Illustration par : Eduardo Ponjuán

Dans la pièce de théâtre de Virgilio Piñera De lo ridículo a lo sublime no hay más que un paso o Las escapatorias de Laura y Oscar, un des personnages soutient que « je l'ai sur le bout de la langue », la solution immédiate consiste à répéter le lieu commun d'une célèbre expression populaire. Mais une réflexion plus paisible sur le slogan tragi-comique permet de constater un drame humain éternel. C'est-à-dire au moment où on est sur le point d'atteindre le point culminant nous restons perplexes, l'esprit vide, car il était déjà trop tard pour faire la lumière. Il n’y a donc pas d’autre alternative que céder un espace au hasard et à la folie, puis d'improviser un éloge à l'oubli qui facilite de rencontrer la route perdue… Comme cela arrive dans le cas de Borges dans Pierre Ménard, auteur du Don Quichotte ou Duchamp avec ses ready - mades, dans une telle attitude, a le désir de créer ce qui est créé, comme si c'était la première fois.

De retour à l’origine

Eduardo Ponjuán González (Pinar del Rio, 1956) n'est pas un de ces exemples typiques de vocation précoce. Mais comme cela est arrivé à beaucoup, l’art vient par hasard. Bien que le fait que dans sa pratique visuelle il n’accorde pas d’importance au hasard, il se profile comme un premier paradoxe. Avec le passage du temps, ce résultat occasionnel sera un facteur d'une singulière influence dans la conformation de sa pensée plastique. Selon ses plus proches complices, une de ses aspirations de jeunesse était de devenir un grand boxeur, une ambition qui a duré jusqu'au jour où il a reçu un fort impact au menton du poing d'un poids coq dont il ne veut pas se souvenir du nom.

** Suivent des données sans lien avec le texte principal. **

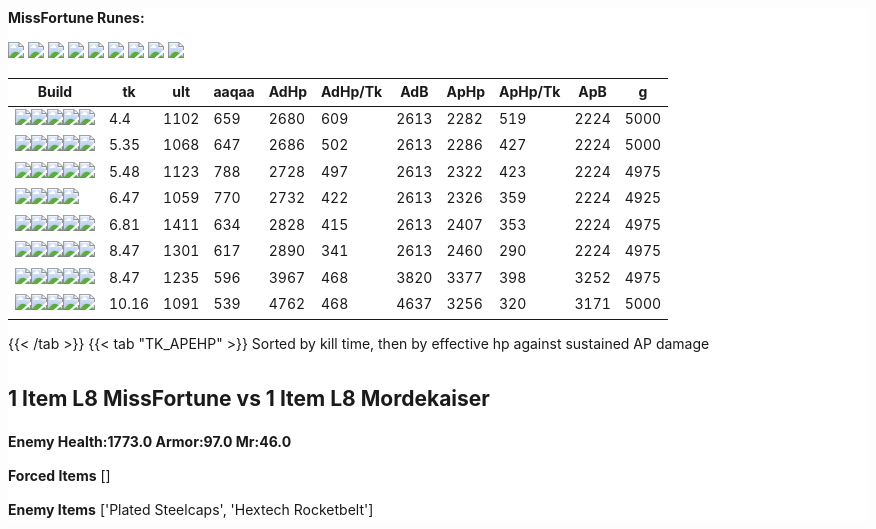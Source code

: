 

**MissFortune Runes:**


![](/Styles/Precision/PressTheAttack/PressTheAttack.png)
![](/Styles/Precision/Overheal.png)
![](/Styles/Precision/LegendAlacrity/LegendAlacrity.png)
![](/Styles/Precision/CutDown/CutDown.png)
![](/Styles/Sorcery/AbsoluteFocus/AbsoluteFocus.png)
![](/Styles/Sorcery/GatheringStorm/GatheringStorm.png)
![](/StatMods/StatModsAdaptiveForceIcon.png)
![](/StatMods/StatModsAdaptiveForceIcon.png)
![](/StatMods/StatModsArmorIcon.png)





 Build |tk|ult|aaqaa|AdHp|AdHp/Tk|AdB|ApHp|ApHp/Tk|ApB|g
-|-|-|-|-|-|-|-|-|-|-
![](/item/6672.png)![](/item/1001.png)![](/item/1053.png)![](/item/1055.png)![](/item/1036.png)|4.4|1102|659|2680|609|2613|2282|519|2224|5000
![](/item/226672.png)![](/item/1001.png)![](/item/1053.png)![](/item/1055.png)![](/item/1036.png)|5.35|1068|647|2686|502|2613|2286|427|2224|5000
![](/item/223153.png)![](/item/1001.png)![](/item/1055.png)![](/item/1037.png)![](/item/1036.png)|5.48|1123|788|2728|497|2613|2322|423|2224|4975
![](/item/3153.png)![](/item/1001.png)![](/item/1055.png)![](/item/1037.png)|6.47|1059|770|2732|422|2613|2326|359|2224|4925
![](/item/223074.png)![](/item/1001.png)![](/item/1055.png)![](/item/1037.png)![](/item/1036.png)|6.81|1411|634|2828|415|2613|2407|353|2224|4975
![](/item/223072.png)![](/item/1001.png)![](/item/1055.png)![](/item/1037.png)![](/item/1036.png)|8.47|1301|617|2890|341|2613|2460|290|2224|4975
![](/item/226673.png)![](/item/1001.png)![](/item/1055.png)![](/item/1037.png)![](/item/1036.png)|8.47|1235|596|3967|468|3820|3377|398|3252|4975
![](/item/223026.png)![](/item/1001.png)![](/item/1053.png)![](/item/1055.png)![](/item/1036.png)|10.16|1091|539|4762|468|4637|3256|320|3171|5000
{{< /tab >}}
{{< tab "TK_APEHP" >}}
Sorted by kill time, then by effective hp against sustained AP damage
## 1 Item L8 MissFortune vs 1 Item L8 Mordekaiser

**Enemy Health:1773.0 Armor:97.0 Mr:46.0**


**Forced Items** []








**Enemy Items** ['Plated Steelcaps', 'Hextech Rocketbelt']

Malgré le fait de changer rapidement les gants et le sac pour le carton et les pinceaux, son passage à travers le monde a toujours été un combat. Il suffit d'échanger quelques paroles avec lui pour deviner combien d'obstacles il a dû surmonter pour profiter pleinement de la tragédie de la connaissance. Il semble que dès qu’il a perçu cet état d'inconscience que provoque un KO sur le ring, il voulait savoir plus et plus, même s’il a rapidement acquis la conviction qu'il est impossible d’abandonner un instant le vaste univers de l'ignorance humaine.

Ensuite sont venues les écoles d'art, ce facteur lié au processus de la Révolution cubaine que tant d'observateurs considèrent décisif dans l’élan de l’appelée renaissance de l'art cubain contemporain. Lors de ces années, Ponjuan a eu le privilège d'être le disciple de Pedro Pablo Oliva, ainsi que l’infortune de recevoir un avis lapidaire du maître Julio Girona, qui n'a pas hésité à lui dire : « Tu n’arrivera à rien en suivant ce chemin ». Cependant, entre l'Ecole Nationale d'Art et l'Institut Supérieur d'Art il a pu voir Juan Francisco Elso Padilla peindre comme Gustav Klimt et il a apprécié Leandro Soto, Gustavo Pérez-Monzón et Tomás Sánchez en plein travail plastique.

Le début de la fin

En 1986, l'année où a surgi « Art Calle » s’additionnant à l'existence de groupes tels que « Puré », René Francisco Rodríguez et Eduardo Ponjuán décident d’unir leurs forces pour entreprendre un travail commun. Comme il fallait s’y attendre, leurs aspirations tournaient autour des nouvelles orientations que prenait l'art cubain après le signal annoncé par « Volumen Uno ». En partant de la discussion comme base créative, René et Ponjuan se sont proposés une façon de faire combinant une grande partie de leurs obsessions personnelles sans écarter le maelström culturel, social et politique qui prévalait lors de ces années.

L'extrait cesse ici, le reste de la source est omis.